START Data to use

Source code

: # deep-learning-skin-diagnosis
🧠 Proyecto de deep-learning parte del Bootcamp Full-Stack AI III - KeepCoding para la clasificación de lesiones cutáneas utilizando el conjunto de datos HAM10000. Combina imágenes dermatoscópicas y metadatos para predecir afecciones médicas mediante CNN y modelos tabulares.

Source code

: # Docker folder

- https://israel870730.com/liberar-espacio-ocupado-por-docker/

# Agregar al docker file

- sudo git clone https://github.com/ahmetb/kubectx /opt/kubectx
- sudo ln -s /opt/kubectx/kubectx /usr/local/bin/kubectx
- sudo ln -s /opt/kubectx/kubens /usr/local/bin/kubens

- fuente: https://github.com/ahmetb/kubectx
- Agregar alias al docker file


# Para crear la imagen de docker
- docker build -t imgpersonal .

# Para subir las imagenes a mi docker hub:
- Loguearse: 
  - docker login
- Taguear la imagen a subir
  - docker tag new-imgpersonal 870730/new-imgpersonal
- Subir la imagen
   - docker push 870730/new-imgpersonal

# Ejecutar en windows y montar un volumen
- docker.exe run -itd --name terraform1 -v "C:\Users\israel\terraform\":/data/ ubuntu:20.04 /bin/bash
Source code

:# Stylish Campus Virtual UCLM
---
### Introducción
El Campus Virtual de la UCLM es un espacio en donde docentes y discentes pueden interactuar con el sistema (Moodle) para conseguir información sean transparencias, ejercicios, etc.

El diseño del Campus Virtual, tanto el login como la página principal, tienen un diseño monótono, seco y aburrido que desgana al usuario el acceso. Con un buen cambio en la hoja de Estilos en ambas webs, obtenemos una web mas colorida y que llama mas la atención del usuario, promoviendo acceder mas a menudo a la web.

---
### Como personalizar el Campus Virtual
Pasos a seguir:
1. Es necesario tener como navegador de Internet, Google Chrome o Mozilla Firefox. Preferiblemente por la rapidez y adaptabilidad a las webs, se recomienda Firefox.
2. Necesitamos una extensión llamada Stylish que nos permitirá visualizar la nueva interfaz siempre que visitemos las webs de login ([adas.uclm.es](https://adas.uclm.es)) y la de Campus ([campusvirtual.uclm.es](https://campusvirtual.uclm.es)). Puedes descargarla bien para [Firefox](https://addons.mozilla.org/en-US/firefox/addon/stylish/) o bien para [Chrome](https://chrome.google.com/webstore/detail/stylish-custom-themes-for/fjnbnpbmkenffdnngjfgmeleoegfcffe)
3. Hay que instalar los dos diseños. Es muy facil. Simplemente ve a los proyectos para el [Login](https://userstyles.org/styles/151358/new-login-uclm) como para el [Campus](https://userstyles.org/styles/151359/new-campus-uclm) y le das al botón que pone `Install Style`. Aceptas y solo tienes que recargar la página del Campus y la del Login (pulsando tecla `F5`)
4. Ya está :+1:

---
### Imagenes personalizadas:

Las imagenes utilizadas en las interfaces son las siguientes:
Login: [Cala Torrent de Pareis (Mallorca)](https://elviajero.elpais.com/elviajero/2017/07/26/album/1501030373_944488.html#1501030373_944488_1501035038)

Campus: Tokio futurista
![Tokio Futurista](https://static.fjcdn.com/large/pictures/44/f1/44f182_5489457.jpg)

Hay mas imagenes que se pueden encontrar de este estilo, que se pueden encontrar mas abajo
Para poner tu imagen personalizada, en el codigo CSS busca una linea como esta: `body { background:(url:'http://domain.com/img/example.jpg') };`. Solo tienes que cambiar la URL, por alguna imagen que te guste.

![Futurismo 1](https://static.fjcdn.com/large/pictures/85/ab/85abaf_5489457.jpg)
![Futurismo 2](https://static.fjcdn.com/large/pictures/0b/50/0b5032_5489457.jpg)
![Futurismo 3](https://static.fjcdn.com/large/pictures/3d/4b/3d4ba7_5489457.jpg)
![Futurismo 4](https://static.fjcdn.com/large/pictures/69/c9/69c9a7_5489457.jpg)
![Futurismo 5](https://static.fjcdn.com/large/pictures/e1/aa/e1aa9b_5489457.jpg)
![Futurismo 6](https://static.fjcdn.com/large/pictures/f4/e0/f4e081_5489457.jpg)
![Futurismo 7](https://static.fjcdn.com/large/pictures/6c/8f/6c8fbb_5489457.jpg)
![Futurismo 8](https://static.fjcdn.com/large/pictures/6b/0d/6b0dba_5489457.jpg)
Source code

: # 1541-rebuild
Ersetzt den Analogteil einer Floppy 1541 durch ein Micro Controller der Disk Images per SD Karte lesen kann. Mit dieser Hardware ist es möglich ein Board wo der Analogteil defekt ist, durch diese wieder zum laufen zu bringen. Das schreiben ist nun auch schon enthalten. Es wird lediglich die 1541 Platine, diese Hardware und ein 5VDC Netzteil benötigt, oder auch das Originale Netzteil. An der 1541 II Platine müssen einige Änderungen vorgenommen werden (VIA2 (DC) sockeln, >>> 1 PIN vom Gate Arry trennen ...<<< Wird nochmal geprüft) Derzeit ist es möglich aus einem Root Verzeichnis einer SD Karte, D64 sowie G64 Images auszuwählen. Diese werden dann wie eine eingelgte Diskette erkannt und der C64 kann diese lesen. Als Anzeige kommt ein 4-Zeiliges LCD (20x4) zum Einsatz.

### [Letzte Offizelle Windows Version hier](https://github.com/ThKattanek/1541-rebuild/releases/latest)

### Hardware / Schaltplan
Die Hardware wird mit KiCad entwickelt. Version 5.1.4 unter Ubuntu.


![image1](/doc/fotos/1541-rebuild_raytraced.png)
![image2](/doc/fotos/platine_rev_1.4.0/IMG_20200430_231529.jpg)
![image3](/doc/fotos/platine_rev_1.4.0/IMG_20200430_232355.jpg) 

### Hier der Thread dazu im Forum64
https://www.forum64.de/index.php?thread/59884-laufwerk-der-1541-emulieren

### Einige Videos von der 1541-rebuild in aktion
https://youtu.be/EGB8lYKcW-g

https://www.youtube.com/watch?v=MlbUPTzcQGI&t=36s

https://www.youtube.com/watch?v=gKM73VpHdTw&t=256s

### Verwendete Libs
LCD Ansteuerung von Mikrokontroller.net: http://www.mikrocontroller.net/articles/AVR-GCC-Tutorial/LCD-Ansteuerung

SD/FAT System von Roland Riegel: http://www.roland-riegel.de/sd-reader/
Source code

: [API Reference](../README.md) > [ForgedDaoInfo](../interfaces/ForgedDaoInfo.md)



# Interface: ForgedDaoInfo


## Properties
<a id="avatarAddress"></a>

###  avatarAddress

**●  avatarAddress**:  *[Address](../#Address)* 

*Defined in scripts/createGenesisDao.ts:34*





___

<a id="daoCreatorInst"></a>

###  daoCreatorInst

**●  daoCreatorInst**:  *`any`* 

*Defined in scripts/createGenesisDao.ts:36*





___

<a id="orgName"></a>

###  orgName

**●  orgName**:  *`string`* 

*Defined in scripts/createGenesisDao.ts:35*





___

END Data to use

Required work » Looking through the records, copy out every line in which the word "avatarAddress" is found.

Task solution »
<a id="avatarAddress"></a>
###  avatarAddress
**●  avatarAddress**:  *[Address](../#Address)* 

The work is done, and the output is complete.